Субъективный подход с большей наглядностью обнаруживается в суждении Завадского по поводу дела Сухомлинова, поступившего в ведение Комиссии. Материал был собран до революции, и следствие закончилось вне деятельности Комиссии[117]. Прокурор, ведший дело, Носович, доложил в президиуме составленный им обвинительный акт, и Комиссия обсуждала лишь обвинительные пункты. «Я держусь того мнения, – теоретизирует автор воспоминаний, – что составить себе окончательное убеждение в чьей-либо виновности или невинности можно только, прослушав и, я бы сказал, выстрадав цельностью все судоговорение по делу, а сколько-нибудь основательно предположить о виновности обвиняемого нельзя с чужого голоса без личного и притом внимательного следствия».

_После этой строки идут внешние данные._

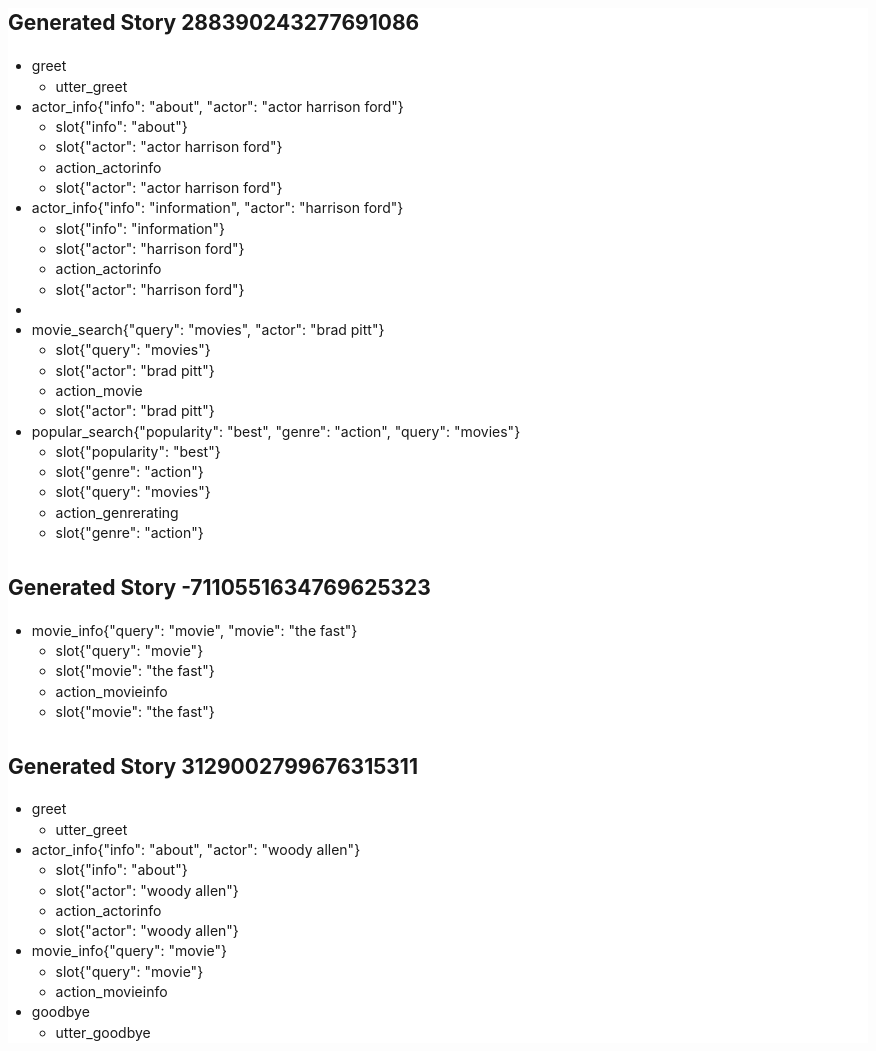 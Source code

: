 ## Generated Story 288390243277691086
* greet
    - utter_greet
* actor_info{"info": "about", "actor": "actor harrison ford"}
    - slot{"info": "about"}
    - slot{"actor": "actor harrison ford"}
    - action_actorinfo
    - slot{"actor": "actor harrison ford"}
* actor_info{"info": "information", "actor": "harrison ford"}
    - slot{"info": "information"}
    - slot{"actor": "harrison ford"}
    - action_actorinfo
    - slot{"actor": "harrison ford"}
* 
* movie_search{"query": "movies", "actor": "brad pitt"}
    - slot{"query": "movies"}
    - slot{"actor": "brad pitt"}
    - action_movie
    - slot{"actor": "brad pitt"}
* popular_search{"popularity": "best", "genre": "action", "query": "movies"}
    - slot{"popularity": "best"}
    - slot{"genre": "action"}
    - slot{"query": "movies"}
    - action_genrerating
    - slot{"genre": "action"}

## Generated Story -7110551634769625323
* movie_info{"query": "movie", "movie": "the fast"}
    - slot{"query": "movie"}
    - slot{"movie": "the fast"}
    - action_movieinfo
    - slot{"movie": "the fast"}

## Generated Story 3129002799676315311
* greet
    - utter_greet
* actor_info{"info": "about", "actor": "woody allen"}
    - slot{"info": "about"}
    - slot{"actor": "woody allen"}
    - action_actorinfo
    - slot{"actor": "woody allen"}
* movie_info{"query": "movie"}
    - slot{"query": "movie"}
    - action_movieinfo
* goodbye
    - utter_goodbye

И Кузьмин (сенатор, производивший следствие), и Носович (обер-прокурор уголовного касац. департ. Сената) усматривали в поведении военного министра «бездействие власти», президиум Комиссии высказался за «измену». Среди подавших голос за составление обвинительных пунктов по признакам «измены» был и сенат. 3авадский, высказавшийся так «после большого раздумья». И хотя эту нелогичность автор воспоминаний пытается объяснить тем, что у него не было основания считать Сухомлинова несведущим в военном деле, крайне ограниченным или поразительно легкомысленным, следовательно, оставалось лишь «предательство» – неудовлетворенность от объяснения остается, и к судейской совести автора может быть предъявлено обвинение не в «запросе» [118], а в подчинении настроениям момента, т.е. в том самом, в чем он систематически посылает упрек «свободолюбящему» революционному «правосудию». Завадский подал голос и за предание суду жены Сухомлинова: «Она была оправдана, и я не отрицаю, что улики против нее были невелики… но внутренний голос говорил мне против непричастия ее к вине мужа, и высказаться за ее оправдание до главного разбирательства я не решался».